About this task: Copy every record below exactly as written, but leave out the pictures.

Raw data:
_ _ _

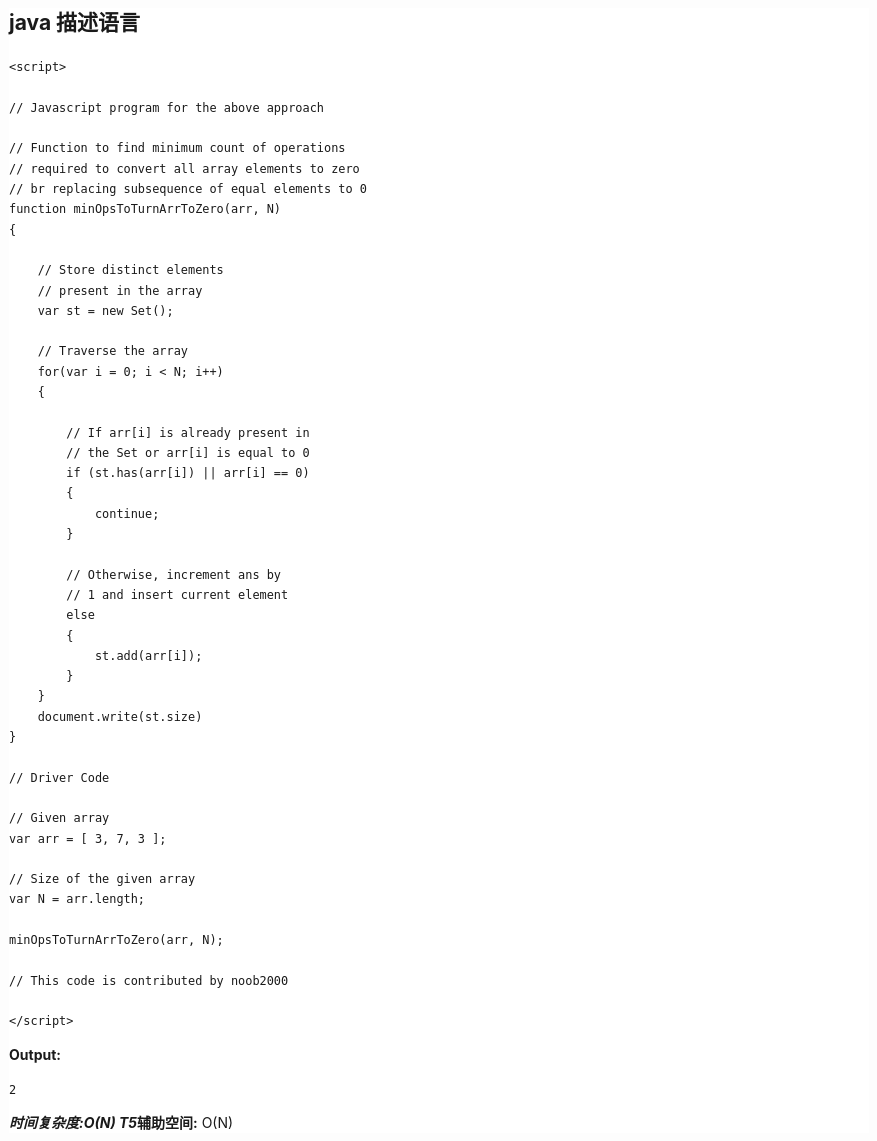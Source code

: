 ## java 描述语言

```
<script>

// Javascript program for the above approach

// Function to find minimum count of operations
// required to convert all array elements to zero
// br replacing subsequence of equal elements to 0
function minOpsToTurnArrToZero(arr, N)
{

    // Store distinct elements
    // present in the array
    var st = new Set();

    // Traverse the array
    for(var i = 0; i < N; i++)
    {

        // If arr[i] is already present in
        // the Set or arr[i] is equal to 0
        if (st.has(arr[i]) || arr[i] == 0)
        {
            continue;
        }

        // Otherwise, increment ans by
        // 1 and insert current element
        else
        {
            st.add(arr[i]);
        }
    }
    document.write(st.size)
}

// Driver Code

// Given array
var arr = [ 3, 7, 3 ];

// Size of the given array
var N = arr.length;

minOpsToTurnArrToZero(arr, N);

// This code is contributed by noob2000

</script>
```

**Output:** 

```
2
```

***时间复杂度:**O(N)*
T5**辅助空间:** O(N)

_ _ _

Answer to this task:
Source code

: ## java 描述语言

```
<script>

// Javascript program for the above approach

// Function to find minimum count of operations
// required to convert all array elements to zero
// br replacing subsequence of equal elements to 0
function minOpsToTurnArrToZero(arr, N)
{

    // Store distinct elements
    // present in the array
    var st = new Set();

    // Traverse the array
    for(var i = 0; i < N; i++)
    {

        // If arr[i] is already present in
        // the Set or arr[i] is equal to 0
        if (st.has(arr[i]) || arr[i] == 0)
        {
            continue;
        }

        // Otherwise, increment ans by
        // 1 and insert current element
        else
        {
            st.add(arr[i]);
        }
    }
    document.write(st.size)
}

// Driver Code

// Given array
var arr = [ 3, 7, 3 ];

// Size of the given array
var N = arr.length;

minOpsToTurnArrToZero(arr, N);

// This code is contributed by noob2000

</script>
```

**Output:** 

```
2
```

***时间复杂度:**O(N)*
T5**辅助空间:** O(N)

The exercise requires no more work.